Collected data entries >>

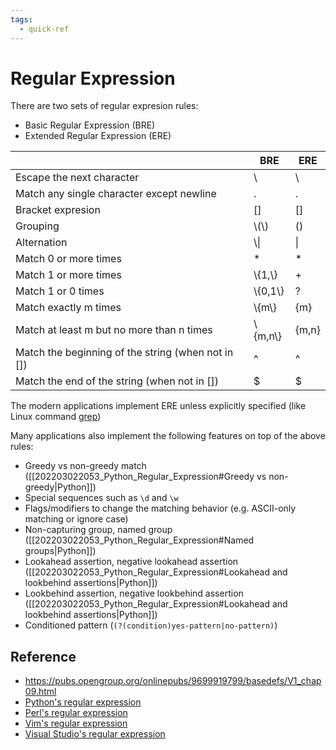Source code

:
 ```yaml
---
tags:
  - quick-ref
---
```


# Regular Expression
There are two sets of regular expresion rules:

* Basic Regular Expression (BRE)
* Extended Regular Expression (ERE)

|                           | BRE | ERE |
|---------------------------|-----|-----|
| Escape the next character | \\ | \\ |
| Match any single character except newline | . | . |
| Bracket expresion | \[\] | \[\] |
| Grouping | \\(\\) | () |
| Alternation | \\\| | \| |
| Match 0 or more times | * | * |
| Match 1 or more times | \\{1,\\} | + |
| Match 1 or 0 times | \\{0,1\\} | ? |
| Match exactly m times | \\{m\\} | {m} | 
| Match at least m but no more than n times | \\{m,n\\} | {m,n} | 
| Match the beginning of the string (when not in []) | ^ | ^ |
| Match the end of the string (when not in []) | $ | $ |

The modern applications implement ERE unless explicitly specified (like Linux command [grep](https://www.gnu.org/software/grep/manual/grep.html#Regular-Expressions))

Many applications also implement the following features on top of the above rules:

* Greedy vs non-greedy match ([[202203022053_Python_Regular_Expression#Greedy vs non-greedy|Python]])
* Special sequences such as `\d` and `\w`
* Flags/modifiers to change the matching behavior (e.g. ASCII-only matching or ignore case)
* Non-capturing group, named group ([[202203022053_Python_Regular_Expression#Named groups|Python]])
* Lookahead assertion, negative lookahead assertion ([[202203022053_Python_Regular_Expression#Lookahead and lookbehind assertions|Python]])
* Lookbehind assertion, negative lookbehind assertion ([[202203022053_Python_Regular_Expression#Lookahead and lookbehind assertions|Python]])
* Conditioned pattern (`(?(condition)yes-pattern|no-pattern)`)

## Reference
* https://pubs.opengroup.org/onlinepubs/9699919799/basedefs/V1_chap09.html
* [Python's regular expression](https://docs.python.org/3/library/re.html)
* [Perl's regular expression](https://perldoc.perl.org/perlre)
* [Vim's regular expression](http://vimdoc.sourceforge.net/htmldoc/pattern.html#regexp)
* [Visual Studio's regular expression](https://docs.microsoft.com/en-us/visualstudio/ide/using-regular-expressions-in-visual-studio?view=vs-2022)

What this task involves >> Transcribe the lines above between the line holding "Match 1 or 0" and the line holding "not in []) | $ | $ |", inclusive, exactly as they stand and with nothing added.

Response >>
| Match 1 or 0 times | \\{0,1\\} | ? |
| Match exactly m times | \\{m\\} | {m} | 
| Match at least m but no more than n times | \\{m,n\\} | {m,n} | 
| Match the beginning of the string (when not in []) | ^ | ^ |
| Match the end of the string (when not in []) | $ | $ |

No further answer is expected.